How to complete this task: Please tally the lines of the records that contain "start" and send back only the total.

[Collected data]
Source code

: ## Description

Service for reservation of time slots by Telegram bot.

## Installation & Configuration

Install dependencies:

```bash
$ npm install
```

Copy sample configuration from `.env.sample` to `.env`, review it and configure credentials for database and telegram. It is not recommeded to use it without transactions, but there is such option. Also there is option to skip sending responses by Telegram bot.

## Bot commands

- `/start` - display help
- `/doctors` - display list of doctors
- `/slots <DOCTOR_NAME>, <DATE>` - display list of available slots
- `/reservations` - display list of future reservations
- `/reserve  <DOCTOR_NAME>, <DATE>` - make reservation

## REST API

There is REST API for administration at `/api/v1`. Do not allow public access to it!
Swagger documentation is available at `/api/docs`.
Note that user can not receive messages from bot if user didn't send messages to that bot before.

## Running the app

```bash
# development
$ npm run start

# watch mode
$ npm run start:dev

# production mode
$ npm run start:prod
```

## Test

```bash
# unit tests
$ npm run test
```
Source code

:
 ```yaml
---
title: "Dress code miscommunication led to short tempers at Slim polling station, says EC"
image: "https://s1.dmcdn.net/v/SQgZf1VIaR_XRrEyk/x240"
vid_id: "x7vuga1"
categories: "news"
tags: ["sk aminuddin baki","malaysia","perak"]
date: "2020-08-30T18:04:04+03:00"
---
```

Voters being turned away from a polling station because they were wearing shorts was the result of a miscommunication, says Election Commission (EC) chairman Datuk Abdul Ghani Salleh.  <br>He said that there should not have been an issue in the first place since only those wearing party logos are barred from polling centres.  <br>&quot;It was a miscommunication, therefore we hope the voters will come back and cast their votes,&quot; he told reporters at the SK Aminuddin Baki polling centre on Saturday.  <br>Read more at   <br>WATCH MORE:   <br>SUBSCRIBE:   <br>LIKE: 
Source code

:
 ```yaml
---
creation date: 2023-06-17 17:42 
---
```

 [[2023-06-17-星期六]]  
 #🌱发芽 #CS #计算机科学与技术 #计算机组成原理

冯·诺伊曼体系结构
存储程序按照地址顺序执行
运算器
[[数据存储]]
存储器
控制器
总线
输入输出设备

Task output: 4